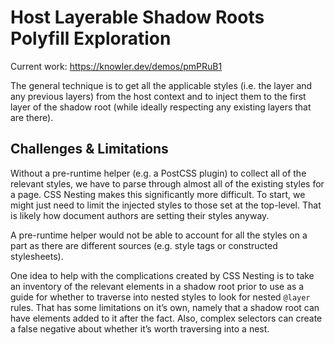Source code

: # Host Layerable Shadow Roots Polyfill Exploration

Current work: https://knowler.dev/demos/pmPRuB1

The general technique is to get all the applicable styles (i.e. the
layer and any previous layers) from the host context and to inject them
to the first layer of the shadow root (while ideally respecting any
existing layers that are there).

## Challenges & Limitations

Without a pre-runtime helper (e.g. a PostCSS plugin) to collect all of
the relevant styles, we have to parse through almost all of the existing
styles for a page. CSS Nesting makes this significantly more difficult.
To start, we might just need to limit the injected styles to those set
at the top-level. That is likely how document authors are setting their
styles anyway.

A pre-runtime helper would not be able to account for all the styles on
a part as there are different sources (e.g. style tags or constructed
stylesheets).

One idea to help with the complications created by CSS Nesting is to
take an inventory of the relevant elements in a shadow root prior to use
as a guide for whether to traverse into nested styles to look for nested
`@layer` rules. That has some limitations on it’s own, namely that a
shadow root can have elements added to it after the fact. Also, complex
selectors can create a false negative about whether it’s worth
traversing into a nest.

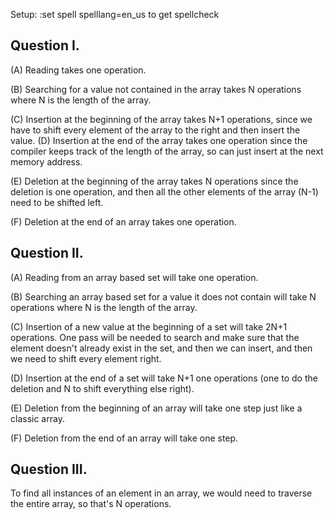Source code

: 
Setup: :set spell spelllang=en_us to get spellcheck

## Question I. 
(A) Reading takes one operation. 

(B) Searching for a value not contained in the array takes N operations where N is the length of the array. 
 
(C) Insertion at the beginning of the array takes N+1 operations, since we have to shift every element of the array to the right and then insert the value. 
(D) Insertion at the end of the array takes one operation since the compiler keeps track of the length of the array, so can just insert at the next memory address.
 
(E) Deletion at the beginning of the array takes N operations since the deletion is one operation, and then all the other elements of the array (N-1) need to be shifted left. 

(F) Deletion at the end of an array takes one operation. 

## Question II. 

(A) Reading from an array based set will take one operation. 

(B) Searching an array based set for a value it does not contain will take N operations where N is the length of the array. 

(C) Insertion of a new value at the beginning of a set  will take 2N+1 operations. One pass will be needed to search and make sure that the element doesn't already exist in the set, and then we can insert, and then we need to shift every element right. 

(D) Insertion at the end of a set will take N+1 one operations (one to do the deletion and N to shift everything else right). 

(E) Deletion from the beginning of an array will take one step just like a classic array.  

(F) Deletion from the end of an array will take one step. 



## Question III.  
To find all instances of an element in an array, we would need to traverse the entire array, so that's N operations. 
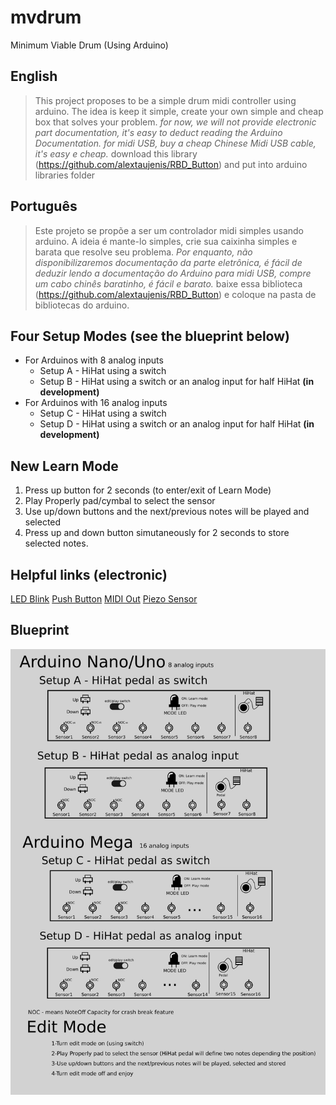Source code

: # mvdrum
Minimum Viable Drum (Using Arduino)

## English
> This project proposes to be a simple drum midi controller using arduino.
> The idea is keep it simple, create your own simple and cheap box that solves your problem.
> _for now, we will not provide electronic part documentation, it's easy to deduct reading the Arduino Documentation._
> _for midi USB, buy a cheap Chinese Midi USB cable, it's easy e cheap._
> download this library (https://github.com/alextaujenis/RBD_Button) and put into arduino libraries folder

## Português
> Este projeto se propõe a ser um controlador midi simples usando arduino.
> A ideia é mante-lo simples, crie sua caixinha simples e barata que resolve seu problema.
> _Por enquanto, não disponibilizaremos documentação da parte eletrônica, é fácil de deduzir lendo a documentação do Arduino_
> _para midi USB, compre um cabo chinês baratinho, é fácil e barato._
> baixe essa biblioteca (https://github.com/alextaujenis/RBD_Button) e coloque na pasta de bibliotecas do arduino.


## Four Setup Modes (see the blueprint below)
* For Arduinos with 8 analog inputs
    * Setup A - HiHat using a switch
    * Setup B - HiHat using a switch or an analog input for half HiHat **(in development)**
* For Arduinos with 16 analog inputs
    * Setup C - HiHat using a switch
    * Setup D - HiHat using a switch or an analog input for half HiHat **(in development)**

## New Learn Mode
1. Press up button for 2 seconds (to enter/exit of Learn Mode)
1. Play Properly pad/cymbal to select the sensor
1. Use up/down buttons and the next/previous notes will be played and selected
1. Press up and down button simutaneously for 2 seconds to store selected notes.

## Helpful links (electronic)
[LED Blink](https://www.arduino.cc/en/Tutorial/Blink)
[Push Button](https://www.arduino.cc/en/Tutorial/Button)
[MIDI Out](https://www.arduino.cc/en/Tutorial/Midi)
[Piezo Sensor](https://www.arduino.cc/en/Tutorial/Knock)

## Blueprint
![Blueprint](docs/blueprint.png)
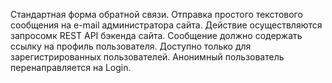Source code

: Стандартная форма обратной связи. Отправка простого текстового сообщения на e-mail администратора сайта.
Действие осуществляются запросомк REST API бэкенда сайта.
Сообщение должно содержать ссылку на профиль пользователя.
Доступно только для зарегистрированных пользователей. 
Анонимный пользователь перенаправляется на Login.
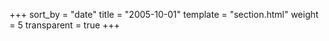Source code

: +++
sort_by = "date"
title = "2005-10-01"
template = "section.html"
weight = 5
transparent = true
+++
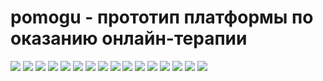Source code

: # pomogu - прототип платформы по оказанию онлайн-терапии

![](https://i.imgur.com/pmfCvLd.jpg)
![](https://i.imgur.com/3ov8Kzm.jpg)
![](https://i.imgur.com/G5U3ktp.jpg)
![](https://i.imgur.com/WkO3ndO.jpg)
![](https://i.imgur.com/2cgwJ0P.jpg)
![](https://i.imgur.com/dFUbkvY.jpg)
![](https://i.imgur.com/z6CaE78.jpg)
![](https://i.imgur.com/eIp0jKB.jpg)
![](https://i.imgur.com/qw6cvAz.jpg)
![](https://i.imgur.com/KzfYR4M.jpg)
![](https://i.imgur.com/eR6ZNL9.jpg)
![](https://i.imgur.com/IJmGyjI.jpg)
![](https://i.imgur.com/j7oUrZk.jpg)
![](https://i.imgur.com/lH6kKVh.jpg)
![](https://i.imgur.com/2gUv8A8.jpg)
![](https://i.imgur.com/RtTXsai.jpg)
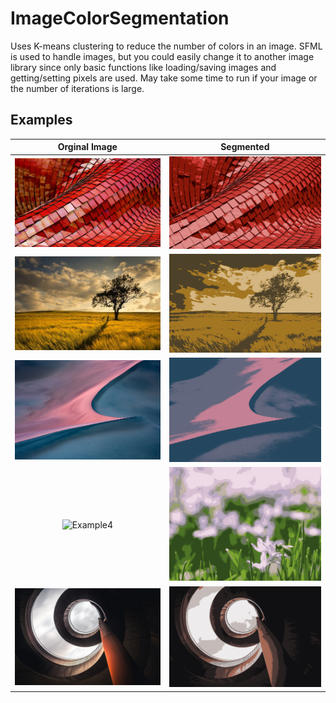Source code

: # ImageColorSegmentation
Uses K-means clustering to reduce the number of colors in an image.
SFML is used to handle images, but you could easily change it to another image library since only basic functions like loading/saving images and getting/setting pixels are used.
May take some time to run if your image or the number of iterations is large.

## Examples
Orginal Image 						    | Segmented
:--------------------------------------:|:--------------------------------------:
![Example1](/Examples/ex1.jpg?raw=true) | ![Output1](/Examples/out1.png?raw=true)
![Example2](/Examples/ex2.jpg?raw=true) | ![Output2](/Examples/out2.png?raw=true)
![Example3](/Examples/ex3.jpg?raw=true) | ![Output3](/Examples/out3.png?raw=true)
![Example4](/Examples/ex4.jpg?raw=true) | ![Output4](/Examples/out4.png?raw=true)
![Example5](/Examples/ex5.jpg?raw=true) | ![Output4](/Examples/out5.png?raw=true)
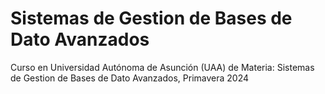 #  Sistemas de Gestion de Bases de Dato Avanzados
Curso en Universidad Autónoma de Asunción (UAA) de Materia: Sistemas de Gestion de Bases de Dato Avanzados, Primavera 2024
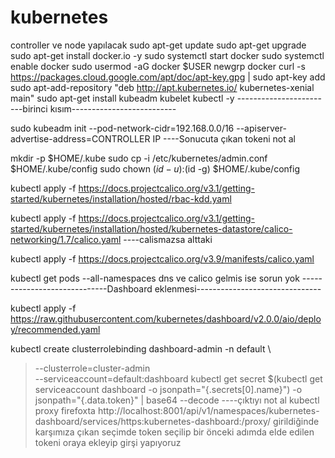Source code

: # kubernetes
controller ve node yapılacak 
sudo apt-get update
sudo apt-get upgrade
sudo apt-get install docker.io -y
sudo systemctl start docker
sudo systemctl enable docker
sudo usermod -aG docker $USER
newgrp docker
curl -s https://packages.cloud.google.com/apt/doc/apt-key.gpg | sudo apt-key add
sudo apt-add-repository "deb http://apt.kubernetes.io/ kubernetes-xenial main"
sudo apt-get install kubeadm kubelet kubectl -y
------------------------birinci kısım--------------------------

sudo kubeadm init --pod-network-cidr=192.168.0.0/16 --apiserver-advertise-address=CONTROLLER IP
----Sonucuta çıkan tokeni not al

mkdir -p $HOME/.kube
sudo cp -i /etc/kubernetes/admin.conf $HOME/.kube/config
sudo chown $(id -u):$(id -g) $HOME/.kube/config

kubectl apply -f https://docs.projectcalico.org/v3.1/getting-started/kubernetes/installation/hosted/rbac-kdd.yaml

kubectl apply -f https://docs.projectcalico.org/v3.1/getting-started/kubernetes/installation/hosted/kubernetes-datastore/calico-networking/1.7/calico.yaml  ----calismazsa alttaki

kubectl apply -f https://docs.projectcalico.org/v3.9/manifests/calico.yaml

kubectl get pods --all-namespaces
	dns ve calico gelmis ise sorun yok
-----------------------------Dashboard eklenmesi-------------------------------

kubectl apply -f https://raw.githubusercontent.com/kubernetes/dashboard/v2.0.0/aio/deploy/recommended.yaml

kubectl create clusterrolebinding dashboard-admin -n default \
> --clusterrole=cluster-admin \
> --serviceaccount=default:dashboard
kubectl get secret $(kubectl get serviceaccount dashboard -o jsonpath="{.secrets[0].name}") -o jsonpath="{.data.token}" | base64 --decode
----çıktıyı not al
kubectl proxy 
firefoxta 
http://localhost:8001/api/v1/namespaces/kubernetes-dashboard/services/https:kubernetes-dashboard:/proxy/ girildiğinde karşımıza çıkan seçimde token seçilip bir önceki adımda elde edilen tokeni oraya ekleyip girşi yapıyoruz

--------------------------------

▶ _About this task_
From the first line of the records down through the line containing "(A) Reading from", transcribe exactly those lines and no others, both ends kept, pictures dropped.

▶ _Task output_
Source code

: # Host Layerable Shadow Roots Polyfill Exploration

Current work: https://knowler.dev/demos/pmPRuB1

The general technique is to get all the applicable styles (i.e. the
layer and any previous layers) from the host context and to inject them
to the first layer of the shadow root (while ideally respecting any
existing layers that are there).

## Challenges & Limitations

Without a pre-runtime helper (e.g. a PostCSS plugin) to collect all of
the relevant styles, we have to parse through almost all of the existing
styles for a page. CSS Nesting makes this significantly more difficult.
To start, we might just need to limit the injected styles to those set
at the top-level. That is likely how document authors are setting their
styles anyway.

A pre-runtime helper would not be able to account for all the styles on
a part as there are different sources (e.g. style tags or constructed
stylesheets).

One idea to help with the complications created by CSS Nesting is to
take an inventory of the relevant elements in a shadow root prior to use
as a guide for whether to traverse into nested styles to look for nested
`@layer` rules. That has some limitations on it’s own, namely that a
shadow root can have elements added to it after the fact. Also, complex
selectors can create a false negative about whether it’s worth
traversing into a nest.

Source code

: 
Setup: :set spell spelllang=en_us to get spellcheck

## Question I. 
(A) Reading takes one operation. 

(B) Searching for a value not contained in the array takes N operations where N is the length of the array. 
 
(C) Insertion at the beginning of the array takes N+1 operations, since we have to shift every element of the array to the right and then insert the value. 
(D) Insertion at the end of the array takes one operation since the compiler keeps track of the length of the array, so can just insert at the next memory address.
 
(E) Deletion at the beginning of the array takes N operations since the deletion is one operation, and then all the other elements of the array (N-1) need to be shifted left. 

(F) Deletion at the end of an array takes one operation. 

## Question II. 

(A) Reading from an array based set will take one operation. 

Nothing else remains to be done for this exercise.